A 20-year friendship between two chimpanzees, Jayson and Nikita, at India's Lucknow Zoo was in the news recently. The zoo planned to separate them because they weren’t reproducing. Indeed, the two instead were simply the best of friends. Fortunately for Jayson and Nikita, protests by scientists and the public halted this ill-conceived plan. For me, this brought up interesting questions about how friendships might be adaptive and influence your life and success, and how different degrees of friendship can be helpful—or harmful—to our well-being.
We humans know that having strong social bonds reduces stress and lowers the risk of disease; the same is true for animals. Social network analysis, which looks at how connected individuals are with one another, is revealing that all kinds of animals have buddies and, like us, certain individuals are tremendously popular. I like to think of social-network analysis as Facebook for animals, except it’s grounded in real-world interactions.
A recent study of vervet monkeys, for example, revealed that those with more social ties, or more "friends," were able to stay warmer on chilly nights, presumably because they could huddle together with more companions. And it’s not just primates. Social-network analysis of wild horses revealed that females with more friends experienced less harassment from males, a higher birth rate, and greater survival compared with females that had fewer pals. This means that friendship can have immediate benefits which, over time, may increase your survival and success.

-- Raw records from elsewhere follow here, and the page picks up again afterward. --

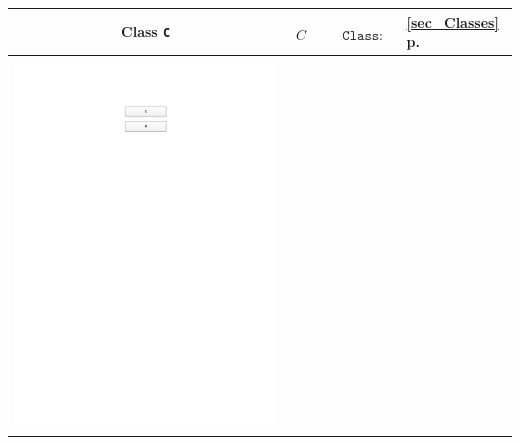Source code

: \begin{longtable}{|>{\scriptsize}c|>{\scriptsize}l|>{\scriptsize}l|>{\scriptsize}p{0.8cm}|}
\begin{minipage}{\umltablespacing}
       Class \texttt{C}       
       \vspace{2mm}
    \end{minipage}
    &
    \begin{minipage}{\dltablespacing}
       $\begin{aligned}  
       \\
	  C
         \end{aligned}$       
    \end{minipage}
    &
      $\begin{aligned}
	  &\texttt{}\\
	  &\texttt{Class: C}
     \end{aligned}$
    &
    \ref{sec_Classes} \linebreak p. \pageref{sec_Classes}\\[1mm]
    \hline
    \begin{minipage}{\umltablespacing}  
      \centering\includegraphics[trim = 85mm 238mm 70mm 28mm, clip, scale=0.75]{./diagrams/chapter5/DisjointClasses}

\end{minipage}
\end{longtable}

Making friends is always tricky and can depend largely on your motivations. Sometimes you need strategic friends because, as we know all too well, it’s not what you know, but whom you know that matters. This is also true in baboon communities, where similarity in age and social status play roles in who becomes your "friend." That’s because, if a friend is going to have your back in a conflict, it’s most likely to be a high-ranking friend. If you're a hyena trying to join a new social group, you have to be very careful whom you choose as a friend. If you don’t have any friends yet and are looking to make one, the proper etiquette is to always take the side of the highest-ranking hyena in any conflict, even if they are losing at that very moment.
Having friends that aren’t sincere relationships can go beyond simply strategic alliances, which usually work for both parties, and into the realm of "frenemies." This type of relationship does not reflect genuine affection, but rather is a way of keeping an eye on the competition or using someone to get ahead for your own purposes (often to their detriment). We see frenemies in chimpanzee groups. Because status is so important in chimpanzee society, some individuals align themselves with whoever is most dominant, but unlike with hyenas where the hierarchy is stable, things are often in flux with chimpanzee and some individuals will readily switch allegiance and support the opposition if they see that their current “friend” is losing his position.

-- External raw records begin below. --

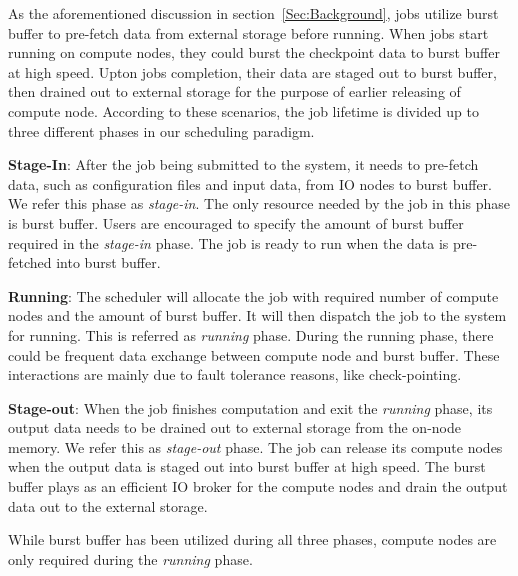 As the aforementioned discussion in section~\ref{Sec:Background},
jobs utilize burst buffer to pre-fetch data from external storage before running.
When jobs start running on compute nodes,
they could burst the checkpoint data to burst buffer at high speed.
Upton jobs completion, their data are staged out to burst buffer,
then drained out to external storage for the purpose of earlier releasing of compute node.
According to these scenarios,
the job lifetime is divided up to three different phases in our scheduling paradigm.

\textbf{Stage-In}: After the job being submitted to the system,
         it needs to pre-fetch data, such as configuration files and input data,
         from IO nodes to burst buffer. We refer this phase as \textit{stage-in}.
         The only resource needed by the job in this phase is burst buffer.
         Users are encouraged to specify the amount of burst buffer required in the \textit{stage-in} phase.
         The job is ready to run when the data is pre-fetched into burst buffer.
 
\textbf{Running}: The scheduler will allocate the job with required
         number of compute nodes and the amount of burst buffer. 
         It will then dispatch the job to the system for running.
         This is referred as \textit{running} phase.
         During the running phase, there could be frequent data exchange
         between compute node and burst buffer.
         These interactions are mainly due to fault tolerance reasons, like check-pointing. 
 
\textbf{Stage-out}: When the job finishes computation and
         exit the \textit{running} phase, its output data needs to be drained out
         to external storage from the on-node memory. We refer this as \textit{stage-out} phase.
         The job can release its compute nodes when the output data is staged out
         into burst buffer at high speed. The burst buffer plays as an efficient
         IO broker for the compute nodes and drain the output data out to the external storage.

While burst buffer has been utilized during all three phases,
compute nodes are only required during the \textit{running} phase.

Just as for chimpanzees, it can be critical for us humans to be able to detect such impostors.
How can we tell the difference? The same way we know what kind of friend we are being. Lasting friendships are built on repeated actions that foster cooperation and support. These behaviours generate memories and emotions. Over time, we find, true friends are witnesses to our lives and become deeply embedded into the experiences we have along the way.
And in a very real way, our friendships may just affect our DNA. A study on African grey parrots provides some interesting insights. Telomeres, the bits of DNA at the end of chromosomes that control the stability of chromosomes and DNA, get shorter with time, which results in more DNA damage and ageing. Researchers found that the rate at which telomeres shorten in Africa grey parrots was influenced by whether or not an individual parrot was socially isolated. Essentially, a parrot kept alone aged faster and had shorter telomeres than other parrots of the same age.
In the end, then, not only does having a solid network of friends reduce stress and lower disease, but it will also increase your lifespan. So go ahead, make a new friend, bond with and old friend, and hug a good friend today.
It'll go a long way toward improving the quality of your life.